Genotypic and Phenotypic Characterization of Human Immunodeficiency Virus Type 1 Variants Isolated from AIDS Patients after Prolonged Adefovir Dipivoxil Therapy

A. S. Mulato, P. D. Lamy, M. D. Miller, W.-X. Li, K. E. Anton, N. S. Hellmann, and J. M. Cherrington*

Gilead Sciences, Inc., Foster City, California 94404

Received 30 September 1997/Returned for modification 15 December 1997/Accepted 16 April 1998

Adefovir dipivoxil [bis(pivaloyloxymethyl)-ester prodrug], an orally bioavailable prodrug of adefovir [9-(2-phosphonylmethoxyethyl)adenine], is currently in phase III clinical trials for the treatment of human immunodeficiency virus (HIV). In vitro experiments demonstrated that either a K65R or a K70E mutation in HIV reverse transcriptase (RT) was selected in the presence of adefovir, conferring a 16- or 9-fold decrease in susceptibility to adefovir, respectively. Previous data demonstrated that patients receiving adefovir dipivoxil monotherapy (125 mg daily) for 12 weeks experienced a median decrease in HIV RNA levels of 0.5 log10 copies/ml and that resistance to adefovir dipivoxil did not arise during that period. In the present investigation, a further study was undertaken to investigate whether RT mutations developed among viruses from patients who completed the 12-week study and who opted to enroll in a maintenance phase of prolonged (6- to 12-month) adefovir dipivoxil therapy (120 mg daily). Concomitant treatment with antiretroviral agents was permitted during the maintenance phase. The median decreases in HIV RNA levels for patients who completed 6 or 12 months of maintenance-phase dosing were 0.6 and 1.14 log10 copies/ml, respectively. The reductions in the HIV RNA levels were similar among patients who received adefovir dipivoxil with or without concomitant treatment with antiretroviral agents. Viruses from 8 of 29 patients dosed for up to 12 months developed RT mutations that were not present at baseline; these mutations may have been related to adefovir dipivoxil therapy. Viruses from two of the eight patients developed the K70E mutation while the patients were on therapy, but none of the viruses from patients developed the K65R RT substitution. Despite the development of RT mutations, sustained reductions (6 to 12 months) in viral load (>= 0.7 log10 copies/ml decrease from baseline) were observed in all eight patients.

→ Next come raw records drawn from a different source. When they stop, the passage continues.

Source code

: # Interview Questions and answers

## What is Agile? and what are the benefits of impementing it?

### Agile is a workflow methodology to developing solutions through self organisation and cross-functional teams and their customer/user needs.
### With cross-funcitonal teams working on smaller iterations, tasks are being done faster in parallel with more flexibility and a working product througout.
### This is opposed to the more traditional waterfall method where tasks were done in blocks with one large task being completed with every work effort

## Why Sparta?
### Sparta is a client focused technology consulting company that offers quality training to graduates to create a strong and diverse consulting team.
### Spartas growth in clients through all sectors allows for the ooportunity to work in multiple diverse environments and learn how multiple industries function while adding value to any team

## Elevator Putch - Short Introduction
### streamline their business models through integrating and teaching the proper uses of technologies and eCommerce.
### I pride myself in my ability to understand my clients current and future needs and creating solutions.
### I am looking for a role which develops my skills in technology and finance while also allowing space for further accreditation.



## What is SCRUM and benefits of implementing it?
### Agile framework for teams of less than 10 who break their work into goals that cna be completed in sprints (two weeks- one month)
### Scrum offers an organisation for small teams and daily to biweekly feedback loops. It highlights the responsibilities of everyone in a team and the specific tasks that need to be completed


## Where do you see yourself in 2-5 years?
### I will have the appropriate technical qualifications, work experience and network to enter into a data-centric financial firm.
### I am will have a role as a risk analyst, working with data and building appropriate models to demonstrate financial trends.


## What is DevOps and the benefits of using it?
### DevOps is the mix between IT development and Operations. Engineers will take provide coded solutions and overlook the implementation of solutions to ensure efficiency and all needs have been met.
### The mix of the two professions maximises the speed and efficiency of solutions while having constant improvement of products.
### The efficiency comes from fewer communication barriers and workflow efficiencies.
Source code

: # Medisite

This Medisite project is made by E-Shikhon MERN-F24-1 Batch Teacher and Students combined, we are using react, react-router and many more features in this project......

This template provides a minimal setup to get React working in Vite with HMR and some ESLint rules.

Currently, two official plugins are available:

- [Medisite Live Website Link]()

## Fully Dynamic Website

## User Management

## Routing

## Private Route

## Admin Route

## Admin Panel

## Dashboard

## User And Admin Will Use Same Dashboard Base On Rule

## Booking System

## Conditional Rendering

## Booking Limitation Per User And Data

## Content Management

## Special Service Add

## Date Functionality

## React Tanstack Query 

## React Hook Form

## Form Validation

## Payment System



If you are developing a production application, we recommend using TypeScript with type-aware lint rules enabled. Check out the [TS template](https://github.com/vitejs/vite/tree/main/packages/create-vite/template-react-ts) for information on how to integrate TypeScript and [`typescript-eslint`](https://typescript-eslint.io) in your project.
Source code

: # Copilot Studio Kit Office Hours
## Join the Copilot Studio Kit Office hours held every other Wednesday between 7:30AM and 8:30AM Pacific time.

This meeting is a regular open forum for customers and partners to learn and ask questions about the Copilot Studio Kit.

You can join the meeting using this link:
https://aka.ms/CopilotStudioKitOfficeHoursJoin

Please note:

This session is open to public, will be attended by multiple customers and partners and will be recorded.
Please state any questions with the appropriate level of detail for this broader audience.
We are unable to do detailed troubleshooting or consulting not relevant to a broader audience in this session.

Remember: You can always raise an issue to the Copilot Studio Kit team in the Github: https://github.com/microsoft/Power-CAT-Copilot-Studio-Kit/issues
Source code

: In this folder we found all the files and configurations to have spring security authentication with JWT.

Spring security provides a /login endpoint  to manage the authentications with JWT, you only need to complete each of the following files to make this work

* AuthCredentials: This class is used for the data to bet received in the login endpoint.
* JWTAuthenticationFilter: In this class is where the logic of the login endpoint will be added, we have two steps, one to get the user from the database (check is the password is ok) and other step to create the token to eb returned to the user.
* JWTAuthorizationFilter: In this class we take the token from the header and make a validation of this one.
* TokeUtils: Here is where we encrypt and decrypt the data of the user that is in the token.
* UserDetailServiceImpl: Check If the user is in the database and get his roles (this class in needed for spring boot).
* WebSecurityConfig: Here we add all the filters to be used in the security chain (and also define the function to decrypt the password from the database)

* Corresponding author. Mailing address: Gilead Sciences, Inc., 333 Lakeside Dr., Foster City, CA 94404. Phone: (650) 573-4837. Fax: (650) 573-4890. E-mail: julie_cherrington{at}gilead.com.

Antimicrobial Agents and Chemotherapy, July 1998, p. 1620-1628, Vol. 42, No. 7
0066-4804/98/$04.00+0
Copyright © 1998, American Society for Microbiology. All rights reserved.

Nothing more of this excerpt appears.